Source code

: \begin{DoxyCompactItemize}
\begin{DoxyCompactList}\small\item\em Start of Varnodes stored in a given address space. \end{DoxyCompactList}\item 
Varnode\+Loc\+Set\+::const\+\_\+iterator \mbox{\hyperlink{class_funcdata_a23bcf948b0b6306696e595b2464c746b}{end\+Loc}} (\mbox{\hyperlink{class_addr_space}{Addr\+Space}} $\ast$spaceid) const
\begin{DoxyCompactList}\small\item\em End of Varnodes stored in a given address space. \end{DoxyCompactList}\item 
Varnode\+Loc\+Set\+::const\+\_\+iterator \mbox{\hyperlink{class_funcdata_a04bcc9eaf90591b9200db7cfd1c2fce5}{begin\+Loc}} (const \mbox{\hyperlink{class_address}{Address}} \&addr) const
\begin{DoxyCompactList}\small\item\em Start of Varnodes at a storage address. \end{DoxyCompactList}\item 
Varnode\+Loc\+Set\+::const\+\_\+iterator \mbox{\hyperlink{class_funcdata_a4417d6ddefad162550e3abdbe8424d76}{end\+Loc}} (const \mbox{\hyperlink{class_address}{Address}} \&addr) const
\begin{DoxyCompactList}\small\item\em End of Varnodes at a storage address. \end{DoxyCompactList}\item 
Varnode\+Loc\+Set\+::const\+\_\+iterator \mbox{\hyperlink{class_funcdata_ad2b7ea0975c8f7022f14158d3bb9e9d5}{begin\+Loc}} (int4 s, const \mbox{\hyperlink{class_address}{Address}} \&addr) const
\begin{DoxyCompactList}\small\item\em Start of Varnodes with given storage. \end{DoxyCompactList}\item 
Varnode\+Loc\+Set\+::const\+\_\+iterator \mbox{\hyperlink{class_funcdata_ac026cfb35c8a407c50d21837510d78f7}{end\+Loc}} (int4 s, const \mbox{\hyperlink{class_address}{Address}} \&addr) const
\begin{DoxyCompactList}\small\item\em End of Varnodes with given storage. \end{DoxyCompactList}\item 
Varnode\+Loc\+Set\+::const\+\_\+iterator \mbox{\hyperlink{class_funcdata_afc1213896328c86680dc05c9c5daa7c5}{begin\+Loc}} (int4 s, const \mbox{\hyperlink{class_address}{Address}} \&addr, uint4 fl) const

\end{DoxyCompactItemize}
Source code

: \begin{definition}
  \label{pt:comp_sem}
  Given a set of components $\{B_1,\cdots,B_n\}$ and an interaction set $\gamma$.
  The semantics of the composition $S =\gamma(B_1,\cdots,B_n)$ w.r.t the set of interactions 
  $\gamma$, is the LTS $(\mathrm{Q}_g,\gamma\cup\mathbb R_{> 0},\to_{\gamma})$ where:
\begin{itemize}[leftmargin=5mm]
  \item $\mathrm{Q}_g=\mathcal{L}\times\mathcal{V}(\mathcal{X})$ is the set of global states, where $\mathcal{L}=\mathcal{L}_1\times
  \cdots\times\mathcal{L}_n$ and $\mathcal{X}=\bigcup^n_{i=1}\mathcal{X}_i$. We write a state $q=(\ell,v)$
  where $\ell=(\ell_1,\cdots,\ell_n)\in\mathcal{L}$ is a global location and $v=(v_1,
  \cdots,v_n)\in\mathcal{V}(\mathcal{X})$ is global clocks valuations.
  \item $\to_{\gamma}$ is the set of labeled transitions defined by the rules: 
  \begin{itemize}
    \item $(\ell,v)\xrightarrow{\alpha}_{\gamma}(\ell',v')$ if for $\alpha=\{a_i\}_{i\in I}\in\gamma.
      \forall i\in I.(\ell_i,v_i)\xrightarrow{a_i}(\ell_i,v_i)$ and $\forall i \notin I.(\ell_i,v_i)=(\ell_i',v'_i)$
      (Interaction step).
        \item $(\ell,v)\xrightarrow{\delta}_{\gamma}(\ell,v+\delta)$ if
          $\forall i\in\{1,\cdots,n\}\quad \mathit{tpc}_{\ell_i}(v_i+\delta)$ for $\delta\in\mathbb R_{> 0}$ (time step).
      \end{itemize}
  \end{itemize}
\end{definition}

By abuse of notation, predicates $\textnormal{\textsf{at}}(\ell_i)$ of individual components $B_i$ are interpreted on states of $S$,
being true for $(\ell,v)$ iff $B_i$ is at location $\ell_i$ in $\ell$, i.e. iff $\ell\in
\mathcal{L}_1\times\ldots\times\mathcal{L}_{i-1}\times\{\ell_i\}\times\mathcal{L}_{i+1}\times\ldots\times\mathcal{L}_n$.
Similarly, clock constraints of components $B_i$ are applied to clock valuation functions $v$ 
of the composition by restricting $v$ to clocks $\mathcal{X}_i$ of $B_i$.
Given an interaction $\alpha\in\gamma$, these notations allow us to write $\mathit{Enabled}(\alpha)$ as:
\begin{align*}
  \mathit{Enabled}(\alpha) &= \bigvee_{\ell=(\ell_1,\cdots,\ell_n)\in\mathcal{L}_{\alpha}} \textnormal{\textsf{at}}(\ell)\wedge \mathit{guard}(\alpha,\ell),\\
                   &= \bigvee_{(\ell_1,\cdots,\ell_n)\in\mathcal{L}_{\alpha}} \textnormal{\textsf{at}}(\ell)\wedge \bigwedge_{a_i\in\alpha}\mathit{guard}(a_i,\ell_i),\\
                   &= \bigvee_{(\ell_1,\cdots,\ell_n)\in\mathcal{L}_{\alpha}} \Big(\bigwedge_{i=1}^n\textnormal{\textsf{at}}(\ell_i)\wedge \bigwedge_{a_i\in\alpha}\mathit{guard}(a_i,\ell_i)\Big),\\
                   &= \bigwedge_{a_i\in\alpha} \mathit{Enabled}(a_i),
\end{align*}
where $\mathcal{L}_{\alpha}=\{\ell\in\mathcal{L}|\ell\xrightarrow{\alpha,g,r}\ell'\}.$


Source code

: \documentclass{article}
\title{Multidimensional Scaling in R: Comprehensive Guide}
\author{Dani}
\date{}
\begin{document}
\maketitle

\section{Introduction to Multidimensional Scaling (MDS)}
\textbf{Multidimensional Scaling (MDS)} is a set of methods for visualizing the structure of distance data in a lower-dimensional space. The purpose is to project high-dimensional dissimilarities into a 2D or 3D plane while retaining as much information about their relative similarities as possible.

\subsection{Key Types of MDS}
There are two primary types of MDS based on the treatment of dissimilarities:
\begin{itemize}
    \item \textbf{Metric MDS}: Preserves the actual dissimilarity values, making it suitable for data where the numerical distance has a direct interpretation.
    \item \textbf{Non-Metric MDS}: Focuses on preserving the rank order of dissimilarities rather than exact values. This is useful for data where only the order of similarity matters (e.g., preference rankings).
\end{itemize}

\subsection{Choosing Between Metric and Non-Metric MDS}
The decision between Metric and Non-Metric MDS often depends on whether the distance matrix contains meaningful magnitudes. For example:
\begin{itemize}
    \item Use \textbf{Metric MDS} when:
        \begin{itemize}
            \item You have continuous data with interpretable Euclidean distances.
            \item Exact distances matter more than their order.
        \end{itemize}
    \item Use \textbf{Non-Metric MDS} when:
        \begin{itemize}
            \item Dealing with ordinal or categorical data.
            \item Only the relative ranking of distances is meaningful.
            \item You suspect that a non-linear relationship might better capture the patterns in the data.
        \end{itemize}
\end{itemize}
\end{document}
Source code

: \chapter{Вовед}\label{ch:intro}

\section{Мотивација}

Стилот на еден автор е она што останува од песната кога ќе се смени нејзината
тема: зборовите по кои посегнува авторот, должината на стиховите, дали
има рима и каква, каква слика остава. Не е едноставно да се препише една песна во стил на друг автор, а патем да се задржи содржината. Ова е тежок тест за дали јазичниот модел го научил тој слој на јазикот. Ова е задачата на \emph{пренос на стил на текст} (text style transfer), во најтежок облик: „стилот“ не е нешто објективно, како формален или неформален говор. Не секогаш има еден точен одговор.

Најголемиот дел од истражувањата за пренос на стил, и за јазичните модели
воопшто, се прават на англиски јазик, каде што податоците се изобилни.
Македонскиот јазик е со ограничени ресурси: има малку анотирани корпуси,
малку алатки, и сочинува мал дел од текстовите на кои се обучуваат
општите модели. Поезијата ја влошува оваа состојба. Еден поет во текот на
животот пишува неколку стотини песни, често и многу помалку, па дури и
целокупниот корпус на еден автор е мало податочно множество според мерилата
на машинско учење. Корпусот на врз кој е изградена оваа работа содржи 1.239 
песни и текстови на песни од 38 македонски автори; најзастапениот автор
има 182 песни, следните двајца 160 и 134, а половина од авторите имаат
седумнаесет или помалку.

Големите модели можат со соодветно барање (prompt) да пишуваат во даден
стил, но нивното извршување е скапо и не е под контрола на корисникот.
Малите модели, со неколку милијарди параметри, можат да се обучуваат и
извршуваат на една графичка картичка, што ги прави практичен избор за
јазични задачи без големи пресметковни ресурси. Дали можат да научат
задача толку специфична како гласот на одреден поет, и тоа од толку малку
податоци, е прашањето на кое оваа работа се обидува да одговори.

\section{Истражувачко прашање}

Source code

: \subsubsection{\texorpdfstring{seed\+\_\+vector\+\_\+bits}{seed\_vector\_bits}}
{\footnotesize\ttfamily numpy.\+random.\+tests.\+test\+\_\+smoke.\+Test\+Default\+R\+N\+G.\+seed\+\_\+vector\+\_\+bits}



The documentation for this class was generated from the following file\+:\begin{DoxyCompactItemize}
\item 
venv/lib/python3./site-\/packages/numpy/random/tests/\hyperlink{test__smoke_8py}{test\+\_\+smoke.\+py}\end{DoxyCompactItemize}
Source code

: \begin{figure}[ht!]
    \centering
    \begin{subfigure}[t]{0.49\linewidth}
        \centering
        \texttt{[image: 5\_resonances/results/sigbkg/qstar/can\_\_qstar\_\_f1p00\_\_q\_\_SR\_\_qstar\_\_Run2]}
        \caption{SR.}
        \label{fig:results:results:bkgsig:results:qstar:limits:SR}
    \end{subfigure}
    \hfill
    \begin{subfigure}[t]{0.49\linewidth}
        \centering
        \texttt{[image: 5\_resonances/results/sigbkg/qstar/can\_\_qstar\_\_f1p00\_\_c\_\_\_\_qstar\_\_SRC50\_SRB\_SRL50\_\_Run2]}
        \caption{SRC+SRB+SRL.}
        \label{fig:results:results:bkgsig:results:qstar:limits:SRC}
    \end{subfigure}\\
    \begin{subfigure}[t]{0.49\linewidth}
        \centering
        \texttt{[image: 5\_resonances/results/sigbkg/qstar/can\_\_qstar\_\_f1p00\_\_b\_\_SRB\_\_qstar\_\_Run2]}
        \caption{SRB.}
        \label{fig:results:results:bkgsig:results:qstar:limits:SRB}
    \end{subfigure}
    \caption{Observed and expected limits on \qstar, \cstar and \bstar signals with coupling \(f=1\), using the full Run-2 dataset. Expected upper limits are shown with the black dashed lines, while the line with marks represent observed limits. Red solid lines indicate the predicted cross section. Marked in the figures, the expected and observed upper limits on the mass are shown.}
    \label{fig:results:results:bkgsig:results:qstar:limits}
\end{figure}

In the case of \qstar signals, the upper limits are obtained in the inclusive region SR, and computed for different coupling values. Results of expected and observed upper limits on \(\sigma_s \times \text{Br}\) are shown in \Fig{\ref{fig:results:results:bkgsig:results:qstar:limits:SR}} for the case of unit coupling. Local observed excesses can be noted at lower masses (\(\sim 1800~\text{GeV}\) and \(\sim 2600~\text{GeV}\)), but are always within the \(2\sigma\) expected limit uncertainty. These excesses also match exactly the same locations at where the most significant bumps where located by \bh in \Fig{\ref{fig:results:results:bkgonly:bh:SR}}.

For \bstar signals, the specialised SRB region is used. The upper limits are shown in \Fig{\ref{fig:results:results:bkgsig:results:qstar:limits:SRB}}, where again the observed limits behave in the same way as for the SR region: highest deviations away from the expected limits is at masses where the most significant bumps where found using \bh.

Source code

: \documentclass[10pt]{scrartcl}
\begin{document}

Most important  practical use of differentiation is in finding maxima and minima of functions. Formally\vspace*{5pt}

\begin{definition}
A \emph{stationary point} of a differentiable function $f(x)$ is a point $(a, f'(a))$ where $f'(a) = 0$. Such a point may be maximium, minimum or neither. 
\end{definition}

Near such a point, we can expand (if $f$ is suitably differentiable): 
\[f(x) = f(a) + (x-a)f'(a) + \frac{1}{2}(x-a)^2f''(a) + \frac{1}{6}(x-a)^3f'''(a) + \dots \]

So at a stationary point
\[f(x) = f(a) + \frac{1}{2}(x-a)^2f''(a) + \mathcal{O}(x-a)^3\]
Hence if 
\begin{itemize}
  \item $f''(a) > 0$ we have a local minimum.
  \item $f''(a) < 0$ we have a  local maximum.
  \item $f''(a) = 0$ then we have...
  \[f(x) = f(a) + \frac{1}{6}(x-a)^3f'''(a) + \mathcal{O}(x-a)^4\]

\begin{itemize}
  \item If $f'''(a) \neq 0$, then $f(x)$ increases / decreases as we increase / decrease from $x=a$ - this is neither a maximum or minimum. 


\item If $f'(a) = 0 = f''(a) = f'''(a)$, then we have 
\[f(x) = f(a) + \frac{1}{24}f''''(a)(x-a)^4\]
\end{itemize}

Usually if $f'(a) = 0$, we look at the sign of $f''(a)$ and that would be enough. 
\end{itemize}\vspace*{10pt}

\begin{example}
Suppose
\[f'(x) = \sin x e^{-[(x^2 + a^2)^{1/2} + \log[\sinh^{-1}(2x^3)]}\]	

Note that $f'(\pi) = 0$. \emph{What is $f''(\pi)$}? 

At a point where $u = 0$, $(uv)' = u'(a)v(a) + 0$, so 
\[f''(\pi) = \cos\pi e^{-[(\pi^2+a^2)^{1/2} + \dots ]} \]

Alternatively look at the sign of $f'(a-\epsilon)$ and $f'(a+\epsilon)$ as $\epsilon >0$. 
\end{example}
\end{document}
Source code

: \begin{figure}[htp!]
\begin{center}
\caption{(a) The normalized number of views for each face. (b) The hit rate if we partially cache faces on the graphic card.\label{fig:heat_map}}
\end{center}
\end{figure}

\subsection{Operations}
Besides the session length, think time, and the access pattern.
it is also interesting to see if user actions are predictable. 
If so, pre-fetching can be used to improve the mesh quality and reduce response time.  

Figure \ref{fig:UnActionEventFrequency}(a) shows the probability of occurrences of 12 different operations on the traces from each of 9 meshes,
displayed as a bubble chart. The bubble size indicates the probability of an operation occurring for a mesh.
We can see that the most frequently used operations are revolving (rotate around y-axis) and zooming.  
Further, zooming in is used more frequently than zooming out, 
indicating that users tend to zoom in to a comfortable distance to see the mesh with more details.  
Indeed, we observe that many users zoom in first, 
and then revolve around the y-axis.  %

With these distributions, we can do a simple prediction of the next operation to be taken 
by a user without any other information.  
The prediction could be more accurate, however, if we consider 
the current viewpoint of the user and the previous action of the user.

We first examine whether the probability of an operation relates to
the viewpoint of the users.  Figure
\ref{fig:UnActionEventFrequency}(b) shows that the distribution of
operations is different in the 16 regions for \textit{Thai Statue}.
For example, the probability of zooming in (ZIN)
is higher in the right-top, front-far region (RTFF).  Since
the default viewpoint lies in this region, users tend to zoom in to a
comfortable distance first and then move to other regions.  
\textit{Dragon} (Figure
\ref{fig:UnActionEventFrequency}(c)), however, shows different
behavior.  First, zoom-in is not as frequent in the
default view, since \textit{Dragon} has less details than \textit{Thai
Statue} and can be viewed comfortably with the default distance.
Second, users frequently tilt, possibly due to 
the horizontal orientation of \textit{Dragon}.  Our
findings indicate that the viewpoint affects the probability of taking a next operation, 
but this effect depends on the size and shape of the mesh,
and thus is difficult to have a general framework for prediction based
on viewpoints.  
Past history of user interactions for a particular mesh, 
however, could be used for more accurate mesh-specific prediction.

---

» Exercise: If a line in the material above contains the word "image", copy it.

» Response:
        \texttt{[image: 5\_resonances/results/sigbkg/qstar/can\_\_qstar\_\_f1p00\_\_q\_\_SR\_\_qstar\_\_Run2]}
        \texttt{[image: 5\_resonances/results/sigbkg/qstar/can\_\_qstar\_\_f1p00\_\_c\_\_\_\_qstar\_\_SRC50\_SRB\_SRL50\_\_Run2]}
        \texttt{[image: 5\_resonances/results/sigbkg/qstar/can\_\_qstar\_\_f1p00\_\_b\_\_SRB\_\_qstar\_\_Run2]}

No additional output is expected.